What I optimized for, and what each choice cost.

stdio over SSE/HTTP

stdio is the simplest, single-process MCP transport — works everywhere Claude Code runs, no port management. Cost: no remote sharing across machines; each user runs their own server.

Tool presets over loading all 37

Presets (minimal / image / research / full) keep Claude's context lean — fewer schemas means more usable context for actual work.

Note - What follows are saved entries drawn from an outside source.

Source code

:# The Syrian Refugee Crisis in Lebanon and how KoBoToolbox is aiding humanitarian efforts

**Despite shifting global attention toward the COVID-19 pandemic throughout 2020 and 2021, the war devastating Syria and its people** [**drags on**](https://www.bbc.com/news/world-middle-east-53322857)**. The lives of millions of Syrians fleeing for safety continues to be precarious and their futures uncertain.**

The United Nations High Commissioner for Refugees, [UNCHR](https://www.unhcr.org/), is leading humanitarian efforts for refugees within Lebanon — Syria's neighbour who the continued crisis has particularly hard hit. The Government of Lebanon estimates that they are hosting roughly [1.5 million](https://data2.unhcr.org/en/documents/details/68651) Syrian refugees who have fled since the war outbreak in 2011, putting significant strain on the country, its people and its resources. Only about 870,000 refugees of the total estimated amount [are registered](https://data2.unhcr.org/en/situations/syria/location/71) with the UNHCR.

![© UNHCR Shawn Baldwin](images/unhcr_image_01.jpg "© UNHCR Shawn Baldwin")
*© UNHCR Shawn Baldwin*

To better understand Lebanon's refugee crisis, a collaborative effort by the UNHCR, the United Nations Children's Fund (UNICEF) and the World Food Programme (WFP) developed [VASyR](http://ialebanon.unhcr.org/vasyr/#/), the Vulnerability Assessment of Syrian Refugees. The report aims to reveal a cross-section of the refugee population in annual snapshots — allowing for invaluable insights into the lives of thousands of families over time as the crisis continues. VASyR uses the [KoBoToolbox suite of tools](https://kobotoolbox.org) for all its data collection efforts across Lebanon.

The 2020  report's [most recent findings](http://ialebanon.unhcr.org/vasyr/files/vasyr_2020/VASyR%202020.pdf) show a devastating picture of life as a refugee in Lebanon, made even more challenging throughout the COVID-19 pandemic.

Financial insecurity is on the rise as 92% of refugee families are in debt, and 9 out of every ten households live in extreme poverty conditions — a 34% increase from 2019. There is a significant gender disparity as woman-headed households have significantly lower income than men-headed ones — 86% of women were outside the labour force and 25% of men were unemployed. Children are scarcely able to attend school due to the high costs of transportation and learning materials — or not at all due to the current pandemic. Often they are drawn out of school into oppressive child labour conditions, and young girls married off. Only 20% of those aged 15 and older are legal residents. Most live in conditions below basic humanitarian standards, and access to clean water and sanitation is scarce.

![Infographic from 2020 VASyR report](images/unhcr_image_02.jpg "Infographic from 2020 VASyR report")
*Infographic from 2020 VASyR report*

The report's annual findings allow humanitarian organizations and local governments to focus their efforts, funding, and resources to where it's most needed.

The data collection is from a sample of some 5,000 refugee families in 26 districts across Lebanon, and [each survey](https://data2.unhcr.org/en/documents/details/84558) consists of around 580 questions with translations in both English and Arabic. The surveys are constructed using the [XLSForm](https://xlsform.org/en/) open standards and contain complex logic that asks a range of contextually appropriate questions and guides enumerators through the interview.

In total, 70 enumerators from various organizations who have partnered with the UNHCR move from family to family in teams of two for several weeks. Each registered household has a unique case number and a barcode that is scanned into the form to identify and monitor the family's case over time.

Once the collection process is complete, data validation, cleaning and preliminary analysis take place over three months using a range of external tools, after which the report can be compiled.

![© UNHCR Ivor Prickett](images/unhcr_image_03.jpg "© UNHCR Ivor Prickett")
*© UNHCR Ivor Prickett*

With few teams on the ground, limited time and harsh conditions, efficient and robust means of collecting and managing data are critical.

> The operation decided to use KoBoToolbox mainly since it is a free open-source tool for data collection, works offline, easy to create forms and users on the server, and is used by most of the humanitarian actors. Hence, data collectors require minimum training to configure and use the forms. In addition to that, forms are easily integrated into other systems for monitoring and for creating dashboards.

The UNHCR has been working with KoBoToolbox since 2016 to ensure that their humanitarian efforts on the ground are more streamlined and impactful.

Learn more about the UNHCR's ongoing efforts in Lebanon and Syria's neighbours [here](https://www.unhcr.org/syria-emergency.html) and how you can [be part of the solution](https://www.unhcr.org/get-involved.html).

Cost: users may not discover tools outside the preset they enabled.

In-memory edit sessions over persistent

Multi-turn image edit state lives in a Map. Cheap, fast, zero infra. Cost: server restart loses sessions; not durable across crashes.

Path-based registration over npm publish

Direct source deployment lets power users patch tool definitions and iterate fast. Cost: harder install for newcomers — there's no npx one-liner.

Distribution

Install

Clone repo + npm install --ignore-scripts
npx tsc → dist/index.js
claude mcp add gemini -s user -- node dist/index.js

Configure

GEMINI_API_KEY env var
GEMINI_PRO_MODEL · GEMINI_IMAGE_MODEL overrides
GEMINI_TOOL_PRESET or GEMINI_ENABLED_TOOLS

Stage: Open source. Path-based registration in Claude Code; not yet npm/pip-published. Designed for direct source deployment so power users can patch tool definitions easily.

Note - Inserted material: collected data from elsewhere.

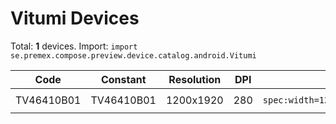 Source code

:# Vitumi Devices

Total: **1** devices. Import: `import se.premex.compose.preview.device.catalog.android.Vitumi`

| Code | Constant | Resolution | DPI | Compose Spec | Preview Usage |
|------|----------|------------|-----|-------------|---------------|
| TV46410B01 | TV46410B01 | 1200x1920 | 280 | `spec:width=1200px,height=1920px,dpi=280` | `@Preview(device = Vitumi.TV46410B01)` |

<!-- Generated automatically. Do not edit manually. -->
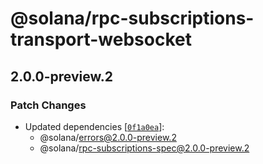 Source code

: # @solana/rpc-subscriptions-transport-websocket

## 2.0.0-preview.2

### Patch Changes

-   Updated dependencies [[`0f1a0ea`](https://github.com/solana-labs/solana-web3.js/commit/0f1a0eaaf0cb947104cdfd809ac0855116b99004)]:
    -   @solana/errors@2.0.0-preview.2
    -   @solana/rpc-subscriptions-spec@2.0.0-preview.2
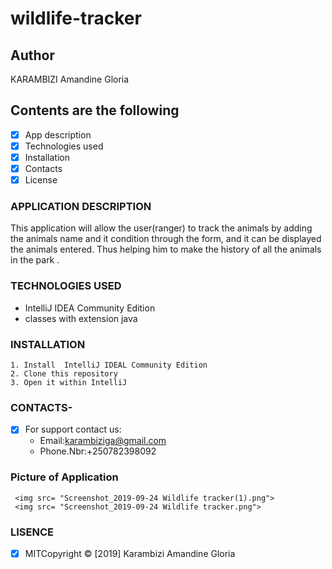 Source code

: # wildlife-tracker

## Author 

KARAMBIZI Amandine Gloria

## Contents are the following
 - [x] App description
 - [x]  Technologies used
 - [x]  Installation
 - [x]  Contacts
 - [x]  License
 ### APPLICATION DESCRIPTION
 
 This application will allow the user(ranger) to track the animals by adding the animals name and it condition through the form, and it can be displayed the animals entered.
  Thus helping him to make the history of all the animals in the park . 
 ### TECHNOLOGIES USED
 
   + IntelliJ IDEA Community Edition
   + classes with extension java 
 ### INSTALLATION 
 
    1. Install  IntelliJ IDEAL Community Edition
    2. Clone this repository
    3. Open it within IntelliJ 
    
 ### CONTACTS- 
 
 -[X]  For support contact us:    
    +  Email:karambiziga@gmail.com
    +  Phone.Nbr:+250782398092  
 ### Picture of Application  
   
     <img src= "Screenshot_2019-09-24 Wildlife tracker(1).png">
     <img src= "Screenshot_2019-09-24 Wildlife tracker.png">
     
 ### LISENCE
- [x] MITCopyright &copy; [2019] Karambizi Amandine Gloria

Crossover to enterprise work

A clean MCP server is a clean integration layer — same skill set, different protocol.

Zod-validated tool schemas are the same primitive as strict input validation on Mendix microflows and REST endpoints — a contract enforced at the boundary, not trusted from the caller. The tool-registry pattern (group → register fn → schema → handler) maps directly to Mendix module and connector design. Environment-variable presets are exactly how enterprise apps configure per-environment behavior across dev / acceptance / production. The same person who writes a 37-tool MCP server with type-safe schemas also writes a robust SAP connector.